# ABOUT THIS EXERCISE:
Exactly reproduce the entries, dropping any pictures from your copy.

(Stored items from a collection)
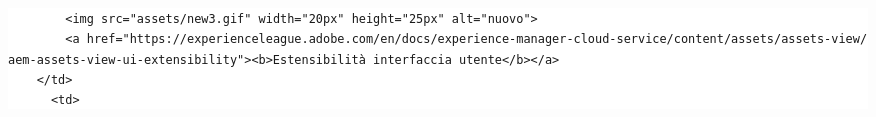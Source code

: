             <img src="assets/new3.gif" width="20px" height="25px" alt="nuovo">
            <a href="https://experienceleague.adobe.com/en/docs/experience-manager-cloud-service/content/assets/assets-view/aem-assets-view-ui-extensibility"><b>Estensibilità interfaccia utente</b></a>
        </td>
          <td>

# TASK RESULT:
Source code

:             <img src="assets/new3.gif" width="20px" height="25px" alt="nuovo">
            <a href="https://experienceleague.adobe.com/en/docs/experience-manager-cloud-service/content/assets/assets-view/aem-assets-view-ui-extensibility"><b>Estensibilità interfaccia utente</b></a>
        </td>
          <td>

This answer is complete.